India reportedly has one of the highest crypto adoption rates globally despite regulatory constraints. What is your assessment of India’s potential to become a major crypto economy?
Any jurisdiction needs two things to become a crypto hub: clear regulations and talent. India ranks second globally in Web3 developers but lacks the regulatory clarity of countries like the US, Japan, Singapore, and Dubai. Once India provides regulatory certainty, combining it with our existing talent pool would make us a major Web3 hub.
How do Indian investors respond to global crypto events like Fed rate cuts or market crashes?
Indian investors closely monitor global triggers like Fed rate cuts. When uncertainty around rate cuts causes price drops, Indians buy the dip. When certainty on rate cuts drives prices up, they book profits. India’s response aligns with global market behaviour.
During Diwali, we have seen a 13 per cent uptick, but this also has to be taken with a pinch of salt because a lot of the crypto market is driven by global sentiment.
Looking ahead to 2026, what key trends do you anticipate will shape India’s crypto market?

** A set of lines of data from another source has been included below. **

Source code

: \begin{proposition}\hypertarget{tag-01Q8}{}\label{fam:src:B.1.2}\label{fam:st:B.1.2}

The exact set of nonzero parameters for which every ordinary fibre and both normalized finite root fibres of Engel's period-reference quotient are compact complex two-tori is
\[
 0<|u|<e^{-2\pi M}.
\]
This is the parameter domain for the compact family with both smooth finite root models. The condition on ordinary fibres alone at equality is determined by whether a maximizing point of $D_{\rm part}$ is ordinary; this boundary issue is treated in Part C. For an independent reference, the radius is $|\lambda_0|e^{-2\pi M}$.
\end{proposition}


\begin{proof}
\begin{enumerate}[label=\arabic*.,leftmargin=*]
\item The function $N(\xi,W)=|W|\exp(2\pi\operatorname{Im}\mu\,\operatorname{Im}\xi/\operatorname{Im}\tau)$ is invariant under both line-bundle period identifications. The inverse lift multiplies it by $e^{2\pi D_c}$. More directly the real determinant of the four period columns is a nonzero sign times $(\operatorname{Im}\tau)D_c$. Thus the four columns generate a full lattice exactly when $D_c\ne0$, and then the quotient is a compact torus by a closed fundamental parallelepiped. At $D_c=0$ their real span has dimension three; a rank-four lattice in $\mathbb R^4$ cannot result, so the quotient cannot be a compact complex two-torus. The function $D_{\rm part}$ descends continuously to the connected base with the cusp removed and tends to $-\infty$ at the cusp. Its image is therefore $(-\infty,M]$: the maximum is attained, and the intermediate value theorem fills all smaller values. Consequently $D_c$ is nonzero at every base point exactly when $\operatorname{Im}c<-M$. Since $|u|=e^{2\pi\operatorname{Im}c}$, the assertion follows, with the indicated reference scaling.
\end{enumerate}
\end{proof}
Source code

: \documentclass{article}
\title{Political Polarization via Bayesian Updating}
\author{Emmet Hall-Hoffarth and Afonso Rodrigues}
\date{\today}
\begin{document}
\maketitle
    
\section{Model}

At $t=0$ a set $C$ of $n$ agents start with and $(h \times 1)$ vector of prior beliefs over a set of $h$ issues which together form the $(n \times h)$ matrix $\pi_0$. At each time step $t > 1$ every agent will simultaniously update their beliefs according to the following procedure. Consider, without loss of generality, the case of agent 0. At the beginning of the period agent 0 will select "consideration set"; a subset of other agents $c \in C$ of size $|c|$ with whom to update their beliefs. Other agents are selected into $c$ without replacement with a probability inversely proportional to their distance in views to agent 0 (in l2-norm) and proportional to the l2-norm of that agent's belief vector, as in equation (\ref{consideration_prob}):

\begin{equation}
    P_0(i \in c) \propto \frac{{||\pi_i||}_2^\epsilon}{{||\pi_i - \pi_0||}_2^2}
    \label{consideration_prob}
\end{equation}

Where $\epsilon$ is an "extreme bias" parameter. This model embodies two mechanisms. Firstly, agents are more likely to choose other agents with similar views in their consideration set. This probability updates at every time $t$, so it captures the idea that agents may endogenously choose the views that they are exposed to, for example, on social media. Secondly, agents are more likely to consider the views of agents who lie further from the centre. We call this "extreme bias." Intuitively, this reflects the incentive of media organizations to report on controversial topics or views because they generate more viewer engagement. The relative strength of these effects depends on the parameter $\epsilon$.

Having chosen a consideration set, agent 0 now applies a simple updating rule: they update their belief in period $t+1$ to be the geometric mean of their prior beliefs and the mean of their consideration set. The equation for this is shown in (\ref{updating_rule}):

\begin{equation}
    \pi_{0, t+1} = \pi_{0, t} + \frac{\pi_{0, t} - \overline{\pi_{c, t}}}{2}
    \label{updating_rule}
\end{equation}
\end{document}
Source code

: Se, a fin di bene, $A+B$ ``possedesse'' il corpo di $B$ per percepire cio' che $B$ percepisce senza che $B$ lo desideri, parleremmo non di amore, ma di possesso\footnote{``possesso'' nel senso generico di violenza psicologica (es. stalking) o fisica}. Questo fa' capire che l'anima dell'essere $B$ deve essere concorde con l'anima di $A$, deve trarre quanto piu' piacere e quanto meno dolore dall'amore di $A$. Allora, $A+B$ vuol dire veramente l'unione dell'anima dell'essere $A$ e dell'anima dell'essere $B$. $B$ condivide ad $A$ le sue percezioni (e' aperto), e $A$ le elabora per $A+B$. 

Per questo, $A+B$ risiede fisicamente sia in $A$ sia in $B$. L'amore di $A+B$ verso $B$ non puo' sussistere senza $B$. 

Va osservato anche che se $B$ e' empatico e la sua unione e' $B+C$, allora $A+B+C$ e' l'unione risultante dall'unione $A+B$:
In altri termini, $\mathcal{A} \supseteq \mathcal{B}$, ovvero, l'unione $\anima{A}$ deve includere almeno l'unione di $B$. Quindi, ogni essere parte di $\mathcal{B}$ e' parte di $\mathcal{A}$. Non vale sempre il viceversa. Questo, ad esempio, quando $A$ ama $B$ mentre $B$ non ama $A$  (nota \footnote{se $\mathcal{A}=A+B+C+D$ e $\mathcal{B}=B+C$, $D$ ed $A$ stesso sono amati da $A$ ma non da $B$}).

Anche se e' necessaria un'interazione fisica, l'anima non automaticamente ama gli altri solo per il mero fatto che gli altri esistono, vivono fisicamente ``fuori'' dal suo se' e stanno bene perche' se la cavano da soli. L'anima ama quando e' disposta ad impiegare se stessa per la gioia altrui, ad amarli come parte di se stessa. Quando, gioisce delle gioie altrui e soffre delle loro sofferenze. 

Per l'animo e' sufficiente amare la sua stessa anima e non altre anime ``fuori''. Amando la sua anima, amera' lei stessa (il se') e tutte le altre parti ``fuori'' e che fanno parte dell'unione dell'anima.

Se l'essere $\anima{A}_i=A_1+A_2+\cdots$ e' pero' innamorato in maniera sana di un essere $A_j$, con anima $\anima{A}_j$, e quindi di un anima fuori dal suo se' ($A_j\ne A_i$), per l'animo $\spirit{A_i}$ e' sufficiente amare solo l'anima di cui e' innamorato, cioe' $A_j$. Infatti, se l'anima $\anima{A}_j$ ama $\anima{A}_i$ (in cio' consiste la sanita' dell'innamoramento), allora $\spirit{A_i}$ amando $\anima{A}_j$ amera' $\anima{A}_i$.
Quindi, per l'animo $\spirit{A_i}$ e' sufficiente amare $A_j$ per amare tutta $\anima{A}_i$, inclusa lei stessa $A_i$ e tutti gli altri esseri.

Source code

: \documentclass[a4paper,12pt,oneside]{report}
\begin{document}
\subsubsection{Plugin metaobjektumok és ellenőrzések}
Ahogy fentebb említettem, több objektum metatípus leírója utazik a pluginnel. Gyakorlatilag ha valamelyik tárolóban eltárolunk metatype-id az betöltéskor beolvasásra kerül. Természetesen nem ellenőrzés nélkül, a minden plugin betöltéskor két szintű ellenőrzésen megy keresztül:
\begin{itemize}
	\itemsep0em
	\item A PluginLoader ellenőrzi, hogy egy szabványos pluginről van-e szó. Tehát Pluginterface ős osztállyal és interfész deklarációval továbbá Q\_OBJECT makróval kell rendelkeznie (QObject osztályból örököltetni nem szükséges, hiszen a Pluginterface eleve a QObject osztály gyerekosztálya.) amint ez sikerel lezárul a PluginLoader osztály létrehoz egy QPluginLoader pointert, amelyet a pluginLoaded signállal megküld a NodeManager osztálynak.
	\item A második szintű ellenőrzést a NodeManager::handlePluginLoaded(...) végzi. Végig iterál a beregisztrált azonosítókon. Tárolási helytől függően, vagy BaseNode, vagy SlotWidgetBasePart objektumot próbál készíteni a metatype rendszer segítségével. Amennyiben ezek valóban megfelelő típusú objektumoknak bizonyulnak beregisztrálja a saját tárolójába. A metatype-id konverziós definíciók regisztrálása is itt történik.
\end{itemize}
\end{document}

We launched CoinSwitch Alpha six months ago as an investment vehicle for high net worth individuals (HNIs) and family offices, and adoption has been strong. HNIs and family offices have historically avoided crypto due to taxation and regulatory uncertainty. The Trump administration’s pro-crypto policies and BlackRock ETF’s success are building confidence among Indian HNIs and the diaspora. I believe 2026 will see significant institutional wealth flowing into crypto.